_Supplied entries_:
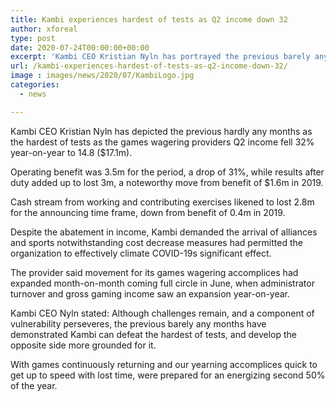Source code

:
 ```yaml
---
title: Kambi experiences hardest of tests as Q2 income down 32
author: xforeal 
type: post
date: 2020-07-24T00:00:00+00:00
excerpt: 'Kambi CEO Kristian Nyln has portrayed the previous barely any months as the hardest of tests as the games wagering providers Q2 income fell 32&amp;percnt; year-on-year to 14 '
url: /kambi-experiences-hardest-of-tests-as-q2-income-down-32/
image : images/news/2020/07/KambiLogo.jpg
categories:
  - news

---
```

Kambi CEO Kristian Nyln has depicted the previous hardly any months as the hardest of tests as the games wagering providers Q2 income fell 32&percnt; year-on-year to 14.8 ($17.1m). 

Operating benefit was 3.5m for the period, a drop of 31&percnt;, while results after duty added up to lost 3m, a noteworthy move from benefit of $1.6m in 2019. 

Cash stream from working and contributing exercises likened to lost 2.8m for the announcing time frame, down from benefit of 0.4m in 2019. 

Despite the abatement in income, Kambi demanded the arrival of alliances and sports notwithstanding cost decrease measures had permitted the organization to effectively climate COVID-19s significant effect. 

The provider said movement for its games wagering accomplices had expanded month-on-month coming full circle in June, when administrator turnover and gross gaming income saw an expansion year-on-year. 

Kambi CEO Nyln stated: Although challenges remain, and a component of vulnerability perseveres, the previous barely any months have demonstrated Kambi can defeat the hardest of tests, and develop the opposite side more grounded for it. 

With games continuously returning and our yearning accomplices quick to get up to speed with lost time, were prepared for an energizing second 50% of the year.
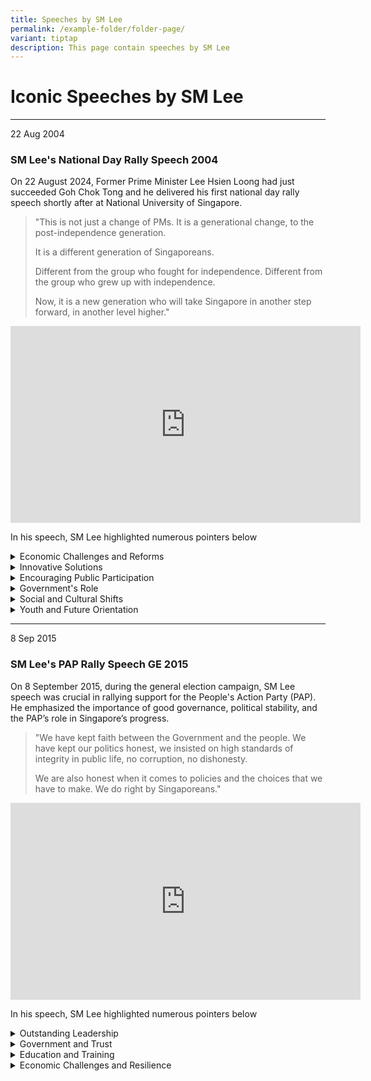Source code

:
 ```yaml
---
title: Speeches by SM Lee
permalink: /example-folder/folder-page/
variant: tiptap
description: This page contain speeches by SM Lee
---
```

<h1>Iconic Speeches by SM Lee</h1>
<hr>
<p>22 Aug 2004</p>
<h3>SM Lee's National Day Rally Speech 2004</h3>
<p></p>
<p>On 22 August 2024, Former Prime Minister Lee Hsien Loong had just succeeded
Goh Chok Tong and he delivered his first national day rally speech shortly
after at National University of Singapore.</p>
<blockquote>
<p></p>
<p>"This is not just a change of PMs. It is a generational change, to the
post-independence generation.</p>
<p>It is a different generation of Singaporeans.</p>
<p>Different from the group who fought for independence. Different from the
group who grew up with independence.</p>
<p>Now, it is a new generation who will take Singapore in another step forward,
in another level higher."</p>
<p></p>
</blockquote>
<div class="iframe-wrapper">
<iframe height="315" width="560" allowfullscreen="true" frameborder="0" src="https://www.youtube.com/embed/1nWK-F36fBs?si=jN6HvYdgHFvPBlKP"></iframe>
</div>
<p>In his speech, SM Lee highlighted numerous pointers below</p>
<div data-type="detailGroup" class="isomer-accordion isomer-accordion-white">
<details class="isomer-details">
<summary>Economic Challenges and Reforms</summary>
<div data-type="detailsContent" class="isomer-details-content">
<ul data-tight="true" class="tight">
<li>
<p>Emphasized the need for ongoing wage reforms to boost productivity and
economic competitiveness.</p>
</li>
<li>
<p>Highlighted the importance of fostering a supportive environment for entrepreneurs.
The government aimed to reduce bureaucratic obstacles and encourage innovative
ventures.</p>
</li>
</ul>
</div>
</details>
<details class="isomer-details">
<summary>Innovative Solutions</summary>
<div data-type="detailsContent" class="isomer-details-content">
<ul data-tight="true" class="tight">
<li>
<p>Used the example of the Duck Tours and Hippo Tours to illustrate the challenges
and eventual success of innovative businesses in Singapore. This highlighted
the need for government flexibility in addressing unconventional business
models.</p>
</li>
</ul>
</div>
</details>
<details class="isomer-details">
<summary>Encouraging Public Participation</summary>
<div data-type="detailsContent" class="isomer-details-content">
<ul data-tight="true" class="tight">
<li>
<p>Announced the removal of licensing requirements for indoor talks, except
those discussing sensitive issues like race and religion.</p>
</li>
<li>
<p>Plans to further liberalize the Speakers' Corner, allowing more activities
and expressions of free speech, provided they do not incite racial or religious
discord or violence.</p>
</li>
</ul>
</div>
</details>
<details class="isomer-details">
<summary>Government's Role</summary>
<div data-type="detailsContent" class="isomer-details-content">
<ul data-tight="true" class="tight">
<li>
<p>Stressed the necessity for the government to continually reassess and
adapt policies to meet new challenges and opportunities such as the Goods
and Services Tax (GST) and Central Provident Fund (CPF) adjustments.</p>
</li>
</ul>
</div>
</details>
<details class="isomer-details">
<summary>Social and Cultural Shifts</summary>
<div data-type="detailsContent" class="isomer-details-content">
<ul data-tight="true" class="tight">
<li>
<p>Encouraged individuals and the government to challenge the status quo
and avoid conformity.</p>
</li>
</ul>
</div>
</details>
<details class="isomer-details">
<summary>Youth and Future Orientation</summary>
<div data-type="detailsContent" class="isomer-details-content">
<ul data-tight="true" class="tight">
<li>
<p>Urged the younger generation to be forward-looking and not be deterred
by older generations' pessimism or cautionary tales. Importance of learning
from the past while innovating for the future.</p>
</li>
</ul>
</div>
</details>
</div>
<hr>
<p>8 Sep 2015</p>
<h3>SM Lee's PAP Rally Speech GE 2015</h3>
<p>On 8 September 2015, during the general election campaign, SM Lee speech
was crucial in rallying support for the People's Action Party (PAP). He
emphasized the importance of good governance, political stability, and
the PAP’s role in Singapore’s progress.</p>
<blockquote>
<p></p>
<p>"We have kept faith between the Government and the people. We have kept
our politics honest, we insisted on high standards of integrity in public
life, no corruption, no dishonesty.</p>
<p></p>
<p>We are also honest when it comes to policies and the choices that we have
to make. We do right by Singaporeans."</p>
</blockquote>
<div class="iframe-wrapper">
<iframe height="315" width="560" allowfullscreen="true" frameborder="0" src="https://www.youtube.com/embed/TyXZFAjepag?si=PQn40PDo8nEWVpah"></iframe>
</div>
<p>In his speech, SM Lee highlighted numerous pointers below</p>
<div data-type="detailGroup" class="isomer-accordion isomer-accordion-white">
<details class="isomer-details">
<summary>Outstanding Leadership</summary>
<div data-type="detailsContent" class="isomer-details-content">
<ul data-tight="true" class="tight">
<li>
<p>Highlighted the critical role of exceptional leadership in Singapore’s
development.</p>
</li>
<li>
<p>Having competent leaders has been a cornerstone of Singapore’s progress,
ensuring the country's stability and growth.</p>
</li>
<li>
<p>There are lineage of strong leaders in the labor movement and the government</p>
</li>
</ul>
</div>
</details>
<details class="isomer-details">
<summary>Government and Trust</summary>
<div data-type="detailsContent" class="isomer-details-content">
<ul data-tight="true" class="tight">
<li>
<p>Relationship between the government and the people is built on trust and
high standards of integrity.</p>
</li>
<li>
<p>The government has consistently kept its promises and maintained honest
politics, which is crucial for gaining the public’s trust.</p>
</li>
<li>
<p>This bond allows the government to act decisively, even in tough situations,
for the greater good of the country.</p>
</li>
</ul>
</div>
</details>
<details class="isomer-details">
<summary>Education and Training</summary>
<div data-type="detailsContent" class="isomer-details-content">
<ul data-tight="true" class="tight">
<li>
<p>Importance of education and continuous training for the workforce. Initiatives
like SkillsFuture are highlighted as</p>
</li>
<li>
<p>The government aims to ensure that Singaporeans are well-prepared for
the evolving job market.</p>
</li>
</ul>
</div>
</details>
<details class="isomer-details">
<summary>Economic Challenges and Resilience</summary>
<div data-type="detailsContent" class="isomer-details-content">
<ul data-tight="true" class="tight">
<li>
<p>Exceptional leadership is necessary to navigate economic challenges. Global
competition and technological advancements as ongoing challenges that require
strategic leadership to ensure Singapore remains competitive.</p>
</li>
<li>
<p>There is a need for policies that balance economic growth with social
stability.</p>
</li>
</ul>
</div>
</details>
</div>
<p></p>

_Brief_: Taking the line with "the evolving job market.</p>" as the first and the line with "<p>There is a" as the last, retype that stretch of the data above exactly, with no other lines.

_Task output_:
the evolving job market.</p>
</li>
</ul>
</div>
</details>
<details class="isomer-details">
<summary>Economic Challenges and Resilience</summary>
<div data-type="detailsContent" class="isomer-details-content">
<ul data-tight="true" class="tight">
<li>
<p>Exceptional leadership is necessary to navigate economic challenges. Global
competition and technological advancements as ongoing challenges that require
strategic leadership to ensure Singapore remains competitive.</p>
</li>
<li>
<p>There is a need for policies that balance economic growth with social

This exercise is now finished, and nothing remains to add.